Script: My Writing as A Rhetorical Act

Every piece of writing is constituted by a rhetorical situation. There is an audience to whom you are writing; a purpose for composing; a stance that you adopt, a genre you write in and conventions you tend to follow. Moreover, your writing is always composed in a particular context—in the morning on your way out the door when you are tired and in a hurray or labored over for days drafted and then revised multiple time. All of these elements shape your writing in one way or another.

In an upcoming assignment, you are being asked to consider a piece of writing you recently composed and to analyze it in terms of the rhetorical situation. The piece of writing that you choose might be a text you wrote on your phone to your boyfriend or girlfriend, a grocery list that you quickly jotted down while standing in the kitchen, an email you wrote to a professor about enrolling in your class, or even a novel that you’ve been working on. You’ll then write 2-3 paragraphs, using the rhetorical situation as a framework for analyzing your own writing as a rhetorical act.
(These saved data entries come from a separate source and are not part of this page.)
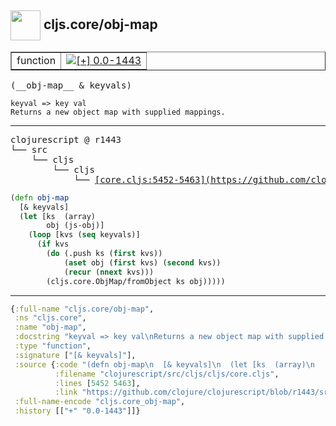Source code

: ## <img width="48px" valign="middle" src="http://i.imgur.com/Hi20huC.png"> cljs.core/obj-map

 <table border="1">
<tr>
<td>function</td>
<td><a href="https://github.com/cljsinfo/api-refs/tree/0.0-1443"><img valign="middle" alt="[+] 0.0-1443" src="https://img.shields.io/badge/+-0.0--1443-lightgrey.svg"></a> </td>
</tr>
</table>

 <samp>
(__obj-map__ & keyvals)<br>
</samp>

```
keyval => key val
Returns a new object map with supplied mappings.
```

---

 <pre>
clojurescript @ r1443
└── src
    └── cljs
        └── cljs
            └── <ins>[core.cljs:5452-5463](https://github.com/clojure/clojurescript/blob/r1443/src/cljs/cljs/core.cljs#L5452-L5463)</ins>
</pre>

```clj
(defn obj-map
  [& keyvals]
  (let [ks  (array)
        obj (js-obj)]
    (loop [kvs (seq keyvals)]
      (if kvs
        (do (.push ks (first kvs))
            (aset obj (first kvs) (second kvs))
            (recur (nnext kvs)))
        (cljs.core.ObjMap/fromObject ks obj)))))
```


---

```clj
{:full-name "cljs.core/obj-map",
 :ns "cljs.core",
 :name "obj-map",
 :docstring "keyval => key val\nReturns a new object map with supplied mappings.",
 :type "function",
 :signature ["[& keyvals]"],
 :source {:code "(defn obj-map\n  [& keyvals]\n  (let [ks  (array)\n        obj (js-obj)]\n    (loop [kvs (seq keyvals)]\n      (if kvs\n        (do (.push ks (first kvs))\n            (aset obj (first kvs) (second kvs))\n            (recur (nnext kvs)))\n        (cljs.core.ObjMap/fromObject ks obj)))))",
          :filename "clojurescript/src/cljs/cljs/core.cljs",
          :lines [5452 5463],
          :link "https://github.com/clojure/clojurescript/blob/r1443/src/cljs/cljs/core.cljs#L5452-L5463"},
 :full-name-encode "cljs.core_obj-map",
 :history [["+" "0.0-1443"]]}

```
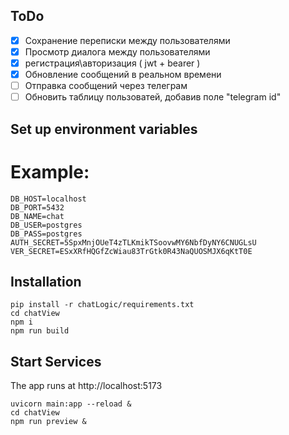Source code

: ## ToDo

- [x] Сохранение переписки между пользователями
- [x] Просмотр диалога между пользователями
- [x] регистрация\авторизация ( jwt + bearer )
- [x] Обновление сообщений в реальном времени
- [ ] Отправка сообщений через телеграм
- [ ] Обновить таблицу пользоватей, добавив поле "telegram id" 

## Set up environment variables
# Example:
```
DB_HOST=localhost
DB_PORT=5432
DB_NAME=chat
DB_USER=postgres
DB_PASS=postgres
AUTH_SECRET=5SpxMnjOUeT4zTLKmikTSoovwMY6NbfDyNY6CNUGLsU
VER_SECRET=ESxXRfHQGfZcWiau83TrGtk0R43NaQUOSMJX6qKtT0E
```

## Installation
```
pip install -r chatLogic/requirements.txt   
cd chatView
npm i
npm run build
```

## Start Services
The app runs at http://localhost:5173
```
uvicorn main:app --reload &   
cd chatView
npm run preview &
```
Let me give you an example: Just yesterday, late in the evening, I realized that I was out of half and half for my morning coffee, so I decided I better run to the grocery. I figured I’d just as soon get a few other things, so I poked my head in the refrigerator to see if there was anything else I needed. I pulled out a scrape piece of paper and quickly jotted down a list of items that I wanted to pick up from the grocery. Here’s how I might analyze this using the rhetorical situation as a framework for analysis. 

Well, my audience is me. If I were sending my husband then he would have been the audience, but I was going by myself this time. This meant I could abbreviate. I mean I knew what I meant by H & H.  My purpose for making the list was so that I would remember what I needed. My stance was pretty serious and strait forward. Though if I had been more energetic, I might have made little funny pictures to cheer myself up. In that case, my stance would have been humorous. The genre? Well this is a grocery list, and even a grocery list has conventions. I listed the groceries that I needed in a column and when I got to the store, I placed a check mark beside each of the items on my list as I slipped them into my cart. Finally, the medium.  I used a piece of yellow legal pad paper. I could have used my cell phone, but I didn’t this time. This was going to be a quick trip so it took me less time just to jot it all on paper. All of these elements shaped my writing in one way and not another. If any one of these factors would have been different than it’s likely my writing would be too.